Just a few days after the state of California asked a court to keep OOIDA out of the next step in the lawsuit over the AB5 independent contractor law, a federal district court judge has let the association in.
Judge Roger Benitez of the U.S. District Court for the Southern District of California, in a decision filed Thursday, ruled that the Owner-Operator Independent Drivers Association can be allowed as an intervenor in the case originally brought by the California Trucking Association.
Benitez is the same judge who handed down the preliminary injunction in early 2020 that blocked AB5, California’s restrictive independent contractor law that went into effect statewide at the start of 2020, from being implemented in the trucking sector. Benitez agreed with the CTA’s argument that for trucking, AB5 was in conflict with a federal law, the Federal Aviation Administration Authorization Act, known as F4A.
Benitez noted in his ruling that OOIDA is not the first intervenor allowed in the case. The Teamsters union was permitted to be an intervenor alongside the original defendant, the state attorney general’s office.
“There is no party to the current litigation that primarily represents interstate truck owner-operator independent contractors who want to continue to do business in California,” Benitez wrote.

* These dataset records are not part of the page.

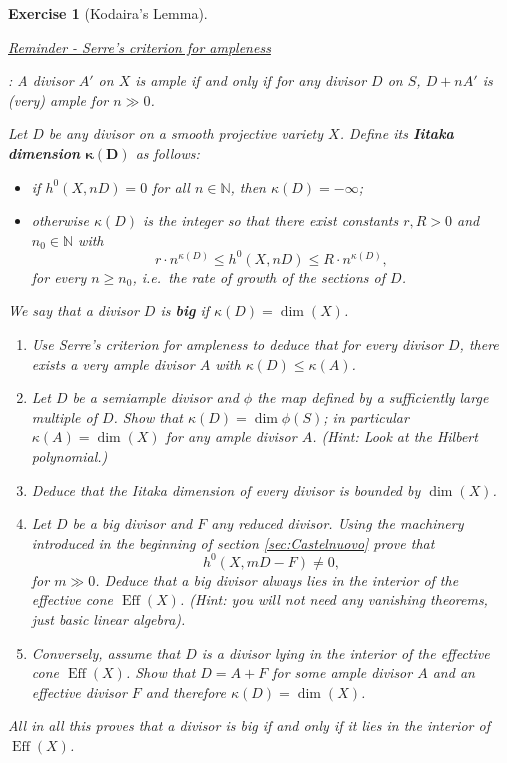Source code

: \documentclass[a4paper,11pt]{amsart}
\newtheorem{exercise}[theorem]{Exercise}
\def\dim{\operatorname{dim}}
\def\Eff{\operatorname{Eff}}
\newcommand{\NN}{\mathbb{N}}
\begin{document}
\begin{exercise}[{Kodaira's Lemma}]\label{exer:KodairaLemma}\leavevmode
	\begin{center}
	\begin{minipage}{.9\textwidth}
		\hypertarget{rem:SerreAmpleness}{\underline{Reminder - \emph{Serre's criterion for ampleness}}}:
		A divisor $A'$ on $X$ is ample if and only if for any divisor $D$ on $S$, $D + nA'$ is (very) ample for $n\gg 0$.
	\end{minipage}
	\end{center}
	
	Let $D$ be any divisor on a smooth projective variety $X$.
	Define its \textbf{Iitaka dimension} $\boldsymbol{\kappa(D)}$ as follows:
	\begin{itemize}
		\item if $h^0(X,nD) = 0$ for all $n \in \NN$, then ${\kappa(D) = -\infty}$;
		\item otherwise $\kappa(D)$ is the integer so that there exist constants $r, R > 0$ and $n_0 \in \NN$ with
		\[
		r\cdot n^{\kappa(D)} \leq h^0(X,nD) \leq R\cdot n^{\kappa(D)},
		\]
		for every $n \geq n_0$, i.e.\ the \emph{rate of growth} of the sections of $D$.
	\end{itemize}
	We say that a divisor $D$ is \textbf{big} if $\kappa(D) = \dim(X)$.
	
	\begin{enumerate}
		\item\label{itExer:KodLemma1} Use Serre's criterion for ampleness to deduce that for every divisor $D$, there exists a very ample divisor $A$ with $\kappa(D) \leq \kappa(A)$.
		\item Let $D$ be a semiample divisor and $\phi$ the map defined by a sufficiently large multiple of $D$.
		Show that $\kappa(D) = \dim\phi(S)$;
		in particular $\kappa(A) = \dim(X)$ for any ample divisor $A$.
		{\small(Hint: Look at the Hilbert polynomial.)}
		\item Deduce that the Iitaka dimension of every divisor is bounded by $\dim(X)$.		
		\item Let $D$ be a big divisor and $F$ any reduced divisor.
		Using the machinery introduced in the beginning of section \ref{sec:Castelnuovo} prove that
		\[
		h^0(X,mD-F) \neq 0,
		\] 
		for $m \gg 0$.
		Deduce that a big divisor always lies in the interior of the effective cone $\Eff(X)$.
		{\small(Hint: you will not need any vanishing theorems, just basic linear algebra)}.	
		\item Conversely, assume that $D$ is a divisor lying in the interior of the effective cone $\Eff(X)$.
		Show that $D = A + F$ for some ample divisor $A$ and an effective divisor $F$ and therefore $\kappa(D) = \dim(X)$.
	\end{enumerate}
	All in all this proves that a divisor is big if and only if it lies in the interior of $\Eff(X)$.
\end{exercise}
\end{document}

As OOIDA said in its initial request to be allowed as an intervenor in April 2021, the CTA had made two core arguments in its legal battle against AB5. The first was the potential conflict with F4A. The second was the Commerce Clause, which regulates and limits a state’s ability to interfere with interstate commerce. Benitez said the two arguments were “mutually exclusive.”
“OOIDA moved to intervene to press the Commerce Clause theory from its unique standpoint as truck owner-operators based outside of California,” Benitez said.
He rejected the state’s argument that OOIDA should be kept out because it was late to the party even back in 2021. Benitez argued that OOIDA’s request then was “not only timely, but prescient.” Its request to intervene came just before an appeals court overturned Benitez’s injunction but did based so on its interpretation of F4A, not on the Commerce Clause question.
“Because the Commerce Clause question has yet to be fleshed out and because OOIDA members would be the individuals most impacted by enforcement of AB5 among people seeking a livelihood driving their trucks into and out of California, OOIDA is better-suited to prosecute its claim for relief,” Benitez wrote. He cited four legal precedents for allowing intervention, and said OOIDA met all four.
The judge also noted that the passage of AB2257 — which expanded the list of professions exempt from AB5 and was signed into law by Gov. Gavin Newsom in September 2020 — has changed the landscape.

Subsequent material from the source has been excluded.